#' Interactively provide translations for a package's messages
#'
#' @description
#' This function handles the "grunt work" of building and updating translation
#' libraries. In addition to providing a friendly interface for supplying
#' translations, some internal logic is built to help make your package more
#' translation-friendly.
#'
#' To get started, the package developer should run `translate_package()` on
#' your package's source to produce a template `.pot` file (or files, if your
#' package has both R and C/C++ messages to translated), e.g.
#'
#' To add translations in your desired language, include the target language:
#' in the `translate_package(languages = "es")` call.
#'
#' @section Phases:
#' `translate_package()` goes through roughly three "phases" of translation.
#'
#' 1. Setup -- `dir` is checked for existing translations
#' (toggling between "update" and "new" modes), and R files are parsed and
#' combed for user-facing messages.
#'
#' 2. Diagnostics: see the Diagnostics section below.

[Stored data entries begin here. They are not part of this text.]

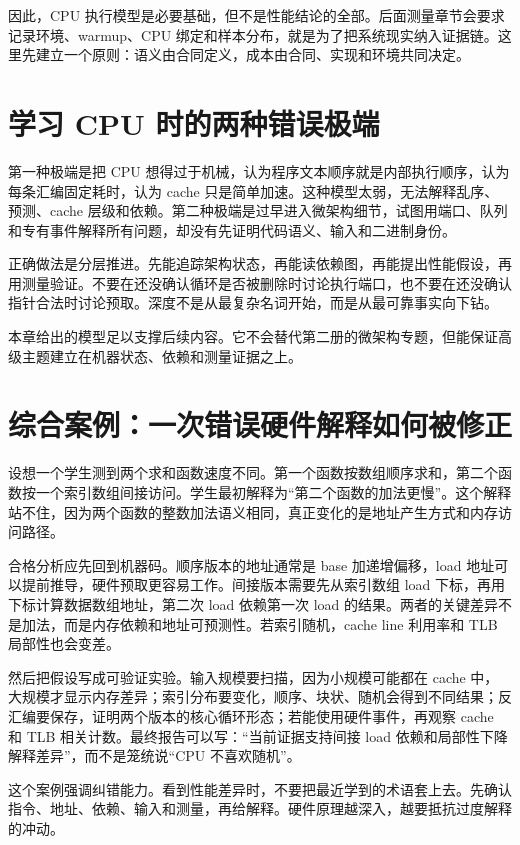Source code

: 因此，CPU 执行模型是必要基础，但不是性能结论的全部。后面测量章节会要求记录环境、warmup、CPU 绑定和样本分布，就是为了把系统现实纳入证据链。这里先建立一个原则：语义由合同定义，成本由合同、实现和环境共同决定。

\section{学习 CPU 时的两种错误极端}

第一种极端是把 CPU 想得过于机械，认为程序文本顺序就是内部执行顺序，认为每条汇编固定耗时，认为 cache 只是简单加速。这种模型太弱，无法解释乱序、预测、cache 层级和依赖。第二种极端是过早进入微架构细节，试图用端口、队列和专有事件解释所有问题，却没有先证明代码语义、输入和二进制身份。

正确做法是分层推进。先能追踪架构状态，再能读依赖图，再能提出性能假设，再用测量验证。不要在还没确认循环是否被删除时讨论执行端口，也不要在还没确认指针合法时讨论预取。深度不是从最复杂名词开始，而是从最可靠事实向下钻。

本章给出的模型足以支撑后续内容。它不会替代第二册的微架构专题，但能保证高级主题建立在机器状态、依赖和测量证据之上。

\section{综合案例：一次错误硬件解释如何被修正}

设想一个学生测到两个求和函数速度不同。第一个函数按数组顺序求和，第二个函数按一个索引数组间接访问。学生最初解释为“第二个函数的加法更慢”。这个解释站不住，因为两个函数的整数加法语义相同，真正变化的是地址产生方式和内存访问路径。

合格分析应先回到机器码。顺序版本的地址通常是 base 加递增偏移，load 地址可以提前推导，硬件预取更容易工作。间接版本需要先从索引数组 load 下标，再用下标计算数据数组地址，第二次 load 依赖第一次 load 的结果。两者的关键差异不是加法，而是内存依赖和地址可预测性。若索引随机，cache line 利用率和 TLB 局部性也会变差。

然后把假设写成可验证实验。输入规模要扫描，因为小规模可能都在 cache 中，大规模才显示内存差异；索引分布要变化，顺序、块状、随机会得到不同结果；反汇编要保存，证明两个版本的核心循环形态；若能使用硬件事件，再观察 cache 和 TLB 相关计数。最终报告可以写：“当前证据支持间接 load 依赖和局部性下降解释差异”，而不是笼统说“CPU 不喜欢随机”。

这个案例强调纠错能力。看到性能差异时，不要把最近学到的术语套上去。先确认指令、地址、依赖、输入和测量，再给解释。硬件原理越深入，越要抵抗过度解释的冲动。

Any
#' diagnostic detecting "unhealthy" messages will result in a yes/no prompt to
#' exit translation to address the issues before continuing.
#'
#' 3. Translation. All of the messages found in phase one are iterated over --
#' the user is shown a message in English and prompted for the translation
#' in the target language. This process is repeated for each domain
#' in `languages`.
#'
#' An attempt is made to provide hints for some translations that require
#' special care (e.g. that have escape sequences or use templates). For
#' templated messages (e.g., that use `%s`), the user-provided message
#' must match the templates of the English message. The templates *don't*
#' have to be in the same order -- R understands template reordering, e.g.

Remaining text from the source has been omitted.